J’étendais ma serviette de douche le long du lit, à l’autre bout du dortoir, un vieux bonhomme maigre comme un chien, chemise ouverte et casquette vissée sur le crâne m’épiait du coin de l’œil. Jusque-là avachi sur son plumard, il se redressa pour jeter un œil dehors.
— il va pleuvoir, souffla-t-il d’un air résigné.
J’approchais de la fenêtre.
— les nuages sont menaçants mais qui sait ?
— je sens qu’il va pleuvoir fiston et l’intuition, c’était mon métier. Durant des dizaines d’années j’ai esquinté ma pauvre carcasse à dénouer des intrigues, à dissiper des mystères et à débusquer des mensonges.
— ça n’a rien à voir avec la météo, rétorquais-je.
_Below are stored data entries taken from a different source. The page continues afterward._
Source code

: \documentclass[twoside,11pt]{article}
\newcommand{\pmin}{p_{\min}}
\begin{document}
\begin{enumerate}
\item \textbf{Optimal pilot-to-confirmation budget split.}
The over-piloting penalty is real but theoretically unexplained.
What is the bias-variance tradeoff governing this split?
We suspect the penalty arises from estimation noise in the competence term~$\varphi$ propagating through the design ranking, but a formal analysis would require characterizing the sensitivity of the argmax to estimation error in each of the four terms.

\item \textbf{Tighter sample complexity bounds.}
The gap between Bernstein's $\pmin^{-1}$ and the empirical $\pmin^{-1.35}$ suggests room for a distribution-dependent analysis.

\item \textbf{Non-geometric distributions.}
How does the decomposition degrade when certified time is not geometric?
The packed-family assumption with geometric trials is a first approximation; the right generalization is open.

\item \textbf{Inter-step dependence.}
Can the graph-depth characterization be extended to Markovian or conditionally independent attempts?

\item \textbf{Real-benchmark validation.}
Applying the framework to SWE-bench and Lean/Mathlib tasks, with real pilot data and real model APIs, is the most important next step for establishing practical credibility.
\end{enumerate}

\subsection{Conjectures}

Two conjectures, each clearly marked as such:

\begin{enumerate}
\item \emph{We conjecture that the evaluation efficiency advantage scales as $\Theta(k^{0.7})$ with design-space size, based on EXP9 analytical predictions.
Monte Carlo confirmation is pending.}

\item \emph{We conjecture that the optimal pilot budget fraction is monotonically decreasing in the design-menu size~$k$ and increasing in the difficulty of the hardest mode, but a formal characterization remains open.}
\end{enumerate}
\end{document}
Regard absent et visage impassible, le type embraya d’un ton monocorde sans réagir à ma remarque. Il évoqua tour à tour ses enfants, son travail puis sa passion du billard eight ball. Il avait pris la parole et ne semblait plus disposé à la rendre, tout juste feignait-il de temps à autre une question pour s’assurer de mon attention. À défaut d’échanges réels, son bavardage me distrayait pendant que j’enquillais les bières.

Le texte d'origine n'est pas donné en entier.